WORK INSTRUCTION: Search the records for the string "Afternoon" and copy every line in which it appears.

[Opening PROVIDED INFORMATION section]

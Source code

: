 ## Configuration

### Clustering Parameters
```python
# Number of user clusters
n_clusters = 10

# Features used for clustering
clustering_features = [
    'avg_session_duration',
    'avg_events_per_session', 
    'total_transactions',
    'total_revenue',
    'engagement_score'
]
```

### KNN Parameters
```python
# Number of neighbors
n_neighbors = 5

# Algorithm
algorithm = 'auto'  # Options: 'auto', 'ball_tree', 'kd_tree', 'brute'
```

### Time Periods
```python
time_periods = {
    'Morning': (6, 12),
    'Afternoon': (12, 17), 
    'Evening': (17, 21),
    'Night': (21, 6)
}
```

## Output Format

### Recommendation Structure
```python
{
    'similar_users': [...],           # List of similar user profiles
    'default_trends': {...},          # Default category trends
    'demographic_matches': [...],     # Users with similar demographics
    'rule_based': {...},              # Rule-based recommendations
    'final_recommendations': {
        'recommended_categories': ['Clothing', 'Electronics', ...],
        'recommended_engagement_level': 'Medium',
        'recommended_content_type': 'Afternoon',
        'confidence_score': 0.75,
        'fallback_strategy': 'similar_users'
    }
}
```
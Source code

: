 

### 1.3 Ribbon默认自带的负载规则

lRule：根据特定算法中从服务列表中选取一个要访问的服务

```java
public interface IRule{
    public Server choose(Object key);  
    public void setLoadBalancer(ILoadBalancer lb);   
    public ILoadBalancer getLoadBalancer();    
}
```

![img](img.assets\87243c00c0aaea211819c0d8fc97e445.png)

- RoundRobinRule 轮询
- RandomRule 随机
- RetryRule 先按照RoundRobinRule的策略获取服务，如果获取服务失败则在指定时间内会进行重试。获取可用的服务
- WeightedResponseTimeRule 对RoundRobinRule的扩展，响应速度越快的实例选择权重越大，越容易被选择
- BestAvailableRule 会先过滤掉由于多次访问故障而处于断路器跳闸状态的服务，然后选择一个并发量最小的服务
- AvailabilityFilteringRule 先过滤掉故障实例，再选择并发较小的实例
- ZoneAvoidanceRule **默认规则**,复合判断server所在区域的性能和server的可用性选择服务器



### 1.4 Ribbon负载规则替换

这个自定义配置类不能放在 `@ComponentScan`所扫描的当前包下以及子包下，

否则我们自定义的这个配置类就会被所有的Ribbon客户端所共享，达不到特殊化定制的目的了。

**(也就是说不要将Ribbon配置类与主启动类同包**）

[Closing PROVIDED INFORMATION section]

WRITTEN ANSWER:
    'Afternoon': (12, 17), 
        'recommended_content_type': 'Afternoon',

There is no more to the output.